# Chapter 4 Aggregating data: mean

## 4.1 Intro

A common task is aggregating multiple variables (columns in a dataset) into one new variable (column). For example, you may want to compute the average score on the items of a questionnaire.

Note that when creating new variable names, it is important to follow the convention for variable names (see section (software-basics-file-and-variable-name-conventions)).

### 4.1.1 Example dataset

This example uses the Rosetta Stats example dataset “pp15” (see Chapter 1 for information about the datasets and Chapter 3 for an explanation of how to load datasets).

### 4.1.2 Variable(s)

From this dataset, this example uses variables highDose_AttGeneral_good, highDose_AttGeneral_prettig, highDose_AttGeneral_slim, highDose_AttGeneral_gezond & highDose_AttGeneral_spannend.

We will aggregate these into the variable highDose_attitude (note that this variable already exists in the dataset, and that existing variable is also the mean of those five variables).

## 4.2 Input: jamovi

In the “Data” tab, click the “Compute” button as shown in Figure 4.1.
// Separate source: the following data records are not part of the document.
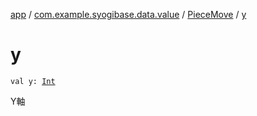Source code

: [app](../../index.md) / [com.example.syogibase.data.value](../index.md) / [PieceMove](index.md) / [y](./y.md)

# y

`val y: `[`Int`](https://kotlinlang.org/api/latest/jvm/stdlib/kotlin/-int/index.html)

Y軸

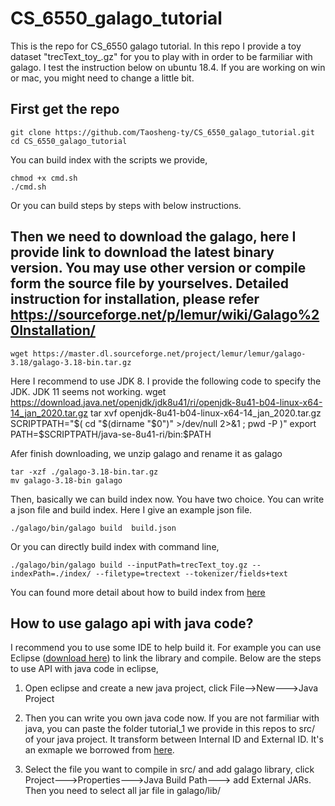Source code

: # CS_6550_galago_tutorial
This is the repo for CS_6550 galago tutorial. In this repo I provide a toy dataset "trecText_toy_.gz" for you to play with in order to be farmiliar with galago. I test the instruction below on ubuntu 18.4. If you are working on win or mac, you might need to change a little bit.
## First get the repo
    git clone https://github.com/Taosheng-ty/CS_6550_galago_tutorial.git
    cd CS_6550_galago_tutorial
You can build index with the scripts we provide,

    chmod +x cmd.sh
    ./cmd.sh
Or you can build steps by steps with below instructions.
## Then we need to download the galago, here I provide link to download the latest binary version. You may use other version or compile form the source file by yourselves. Detailed instruction for installation, please refer https://sourceforge.net/p/lemur/wiki/Galago%20Installation/ 
    wget https://master.dl.sourceforge.net/project/lemur/lemur/galago-3.18/galago-3.18-bin.tar.gz
Here I recommend to use JDK 8. I provide the following code to specify the JDK.  JDK 11 seems not working.
    wget https://download.java.net/openjdk/jdk8u41/ri/openjdk-8u41-b04-linux-x64-14_jan_2020.tar.gz
    tar xvf openjdk-8u41-b04-linux-x64-14_jan_2020.tar.gz
    SCRIPTPATH="$( cd "$(dirname "$0")" >/dev/null 2>&1 ; pwd -P )"
    export PATH=$SCRIPTPATH/java-se-8u41-ri/bin:$PATH

Afer finish downloading, we unzip galago and rename it as galago 

    tar -xzf ./galago-3.18-bin.tar.gz
    mv galago-3.18-bin galago

Then, basically we can build index now. You have two choice. You can write a json file and build index. Here I give an example json file.
    
    ./galago/bin/galago build  build.json 
 
Or you can directly build index with command line,

    ./galago/bin/galago build --inputPath=trecText_toy.gz --indexPath=./index/ --filetype=trectext --tokenizer/fields+text
    
You can found more detail about how to build index from [here](https://sourceforge.net/p/lemur/wiki/Galago%20Indexing/)

## How to use galago api with java code?
I recommend you to use some IDE to help build it. For example you can use Eclipse ([download here](https://www.eclipse.org/downloads/packages/release/kepler/sr1/eclipse-ide-java-developers)) to link the library and compile. Below are the steps to use API with java code in eclipse,
1. Open eclipse and create a new java project, click File-->New--->Java Project

2. Then you can write you own java code now. If you are not farmiliar with java, you can paste the folder tutorial_1 we provide in this repos to src/ of your java project. It transform between Internal ID and External ID. It's an exmaple we borrowed from [here](https://github.com/jiepujiang/cs646_tutorials.git).

3. Select the file you want to compile in src/ and add galago library, click Project--->Properties--->Java Build Path---> add External JARs. Then you need to select all jar file in galago/lib/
Type in the new variable name in the text field at the top, labelled “COMPUTED VARIABLE”. Then click the function button, marked $$f_x$$, select the MEAN function from the box labelled “Functions”, and double click all variables for which you want the mean in the box labelled “Variables”, while typing a comma in between each variable name as shown in Figure 4.1.

Alternatively, you can type the function name and list of variables directly without using the function ($$f_x$$) dialog as shown in Figure 4.2.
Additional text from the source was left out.